Figure 9.  Note the strong correlation between lateral length and productivity.  This needs to be normalized in order to make meaningful performance comparisons for horizontal wells. 

THE VOLUMES OF COMMERCIALLY RECOVERABLE RESERVES ARE GREATLY OVERESTIMATED – This is a very definitive statement for which the jury is still out.  Mr. Berman is absolutely correct at current drilling and completion costs combined with $2.50 MCFG wellhead price.  However, resource turns into undeveloped reserves fairly quickly as wellhead product price goes up or costs come down.  Reducing the cost of drilling and completing a well by 50% is the economic equivalent of doubling the lifetime wellhead price.  It helps to think of breakthroughs in reducing drill, complete, and stimulation costs as “permanent hedges”.  One cannot address any play on wellhead cost alone.  We know that there is a 80 to 100 x differential in play reserves between static D,C,&S costs and $7/MCFG at the wellhead and $2.50/MCFG at the wellhead.

AVERAGE WELL PERFORMANCE HAS DECREASED CONSISTENTLY SINCE 2003 FOR HORIZONTAL WELLS – Has it?  On the surface, Mr. Berman is correct.  However, the quality of acreage being drilled horizontally has also been steadily decreasing as a proportion of acreage drilled.  Once wells are properly allocated to their proper GPA, normalized for lateral length, normalized for operator learning curve, that effect disappears.

Figure 10

Figure 10.  Note the steady decrease in acreage quality drilled by horizontal wells since mid 2003, bottoming out in mid 2007, and increasing slightly since then.

HYPERBOLIC PREDICTIONS OVERESTIMATE RESERVES – Mr.

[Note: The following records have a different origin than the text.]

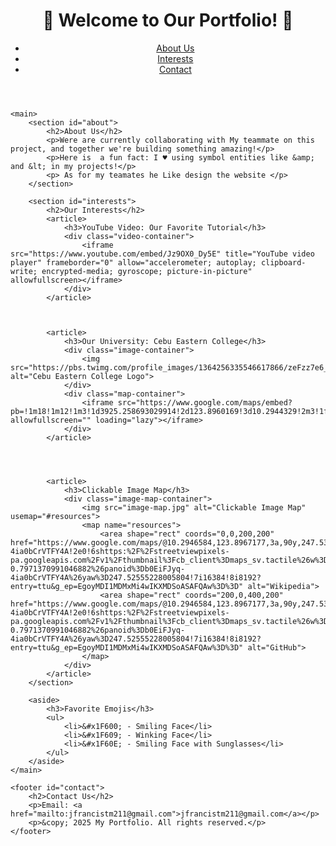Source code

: <!DOCTYPE html>
<html lang="en">
<head>
    <meta charset="UTF-8">
    <meta name="viewport" content="width=device-width, initial-scale=1.0">
    <title>Our Webpage Portfolio</title>
    <link rel="icon" type="image/x-icon" href="favicon.ico">
   
</head>
<body>
    <header>
        <h1>🚀 Welcome to Our Portfolio! 🚀</h1>
        <nav>
            <ul>
                <li><a href="#about">About Us</a></li>
                <li><a href="#interests">Interests</a></li>
                <li><a href="#contact">Contact</a></li>
            </ul>
        </nav>
    </header>

    <main>
        <section id="about">
            <h2>About Us</h2>
            <p>Were are currently collaborating with My teammate on this project, and together we're building something amazing!</p>
            <p>Here is  a fun fact: I ♥ using symbol entities like &amp; and &lt; in my projects!</p>
            <p> As for my teamates he Like design the website </p>
        </section>

        <section id="interests">
            <h2>Our Interests</h2>
            <article>
                <h3>YouTube Video: Our Favorite Tutorial</h3>
                <div class="video-container">
                    <iframe src="https://www.youtube.com/embed/Jz9OX0_Dy5E" title="YouTube video player" frameborder="0" allow="accelerometer; autoplay; clipboard-write; encrypted-media; gyroscope; picture-in-picture" allowfullscreen></iframe>
                </div>
            </article>



            <article>
                <h3>Our University: Cebu Eastern College</h3>
                <div class="image-container">
                    <img src="https://pbs.twimg.com/profile_images/1364256335546617866/zeFzz7e6_400x400.jpg" alt="Cebu Eastern College Logo">
                </div>
                <div class="map-container">
                    <iframe src="https://www.google.com/maps/embed?pb=!1m18!1m12!1m3!1d3925.258693029914!2d123.8960169!3d10.2944329!2m3!1f0!2f0!3f0!3m2!1i1024!2i768!4f13.1!3m3!1m2!1s0x33a99bfcc60d650d%3A0x5ee73506c68dd233!2sCebu%20Eastern%20College%20Cebu%20city!5e0!3m2!1sen!2sph!4v1698765432100!5m2!1sen!2sph" allowfullscreen="" loading="lazy"></iframe>
                </div>
            </article>




            <article>
                <h3>Clickable Image Map</h3>
                <div class="image-map-container">
                    <img src="image-map.jpg" alt="Clickable Image Map" usemap="#resources">
                    <map name="resources">
                        <area shape="rect" coords="0,0,200,200" href="https://www.google.com/maps/@10.2946584,123.8967177,3a,90y,247.53h,90.8t/data=!3m7!1e1!3m5!1sb0EiFJyq-4ia0bCrVTFY4A!2e0!6shttps:%2F%2Fstreetviewpixels-pa.googleapis.com%2Fv1%2Fthumbnail%3Fcb_client%3Dmaps_sv.tactile%26w%3D900%26h%3D600%26pitch%3D-0.7971370991046882%26panoid%3Db0EiFJyq-4ia0bCrVTFY4A%26yaw%3D247.52555228005804!7i16384!8i8192?entry=ttu&g_ep=EgoyMDI1MDMxMi4wIKXMDSoASAFQAw%3D%3D" alt="Wikipedia">
                        <area shape="rect" coords="200,0,400,200" href="https://www.google.com/maps/@10.2946584,123.8967177,3a,90y,247.53h,90.8t/data=!3m7!1e1!3m5!1sb0EiFJyq-4ia0bCrVTFY4A!2e0!6shttps:%2F%2Fstreetviewpixels-pa.googleapis.com%2Fv1%2Fthumbnail%3Fcb_client%3Dmaps_sv.tactile%26w%3D900%26h%3D600%26pitch%3D-0.7971370991046882%26panoid%3Db0EiFJyq-4ia0bCrVTFY4A%26yaw%3D247.52555228005804!7i16384!8i8192?entry=ttu&g_ep=EgoyMDI1MDMxMi4wIKXMDSoASAFQAw%3D%3D" alt="GitHub">
                    </map>
                </div>
            </article>
        </section>

        <aside>
            <h3>Favorite Emojis</h3>
            <ul>
                <li>&#x1F600; - Smiling Face</li>
                <li>&#x1F609; - Winking Face</li>
                <li>&#x1F60E; - Smiling Face with Sunglasses</li>
            </ul>
        </aside>
    </main>

    <footer id="contact">
        <h2>Contact Us</h2>
        <p>Email: <a href="mailto:jfrancistm211@gmail.com">jfrancistm211@gmail.com</a></p>
        <p>&copy; 2025 My Portfolio. All rights reserved.</p>
    </footer>
</body>
</html>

Berman is absolutely correct here.  This is also usually the case for conventional reserves.  Hyperbolic predictions typically provide a ceiling estimate.

CONCLUSIONS – As we discovered when we began analyzing the Barnett, analyzing shale plays is like peeling onions.  Once a layer is exposed, another presents itself.   Many factors need to be normalized to really address the economics and behaviors of these plays in a predictive sense.  Good acreage grade alone is not a recipe for success.  Decent acreage grade needs to be combined with strong, holistic drilling, completion, and stimulation practices that are constantly tested for optimization to create a real repeatable recipe for success and large economic reserve accumulation.  Great operations equate to better recoverable resources/reserves for these plays, not more operators or even more wells.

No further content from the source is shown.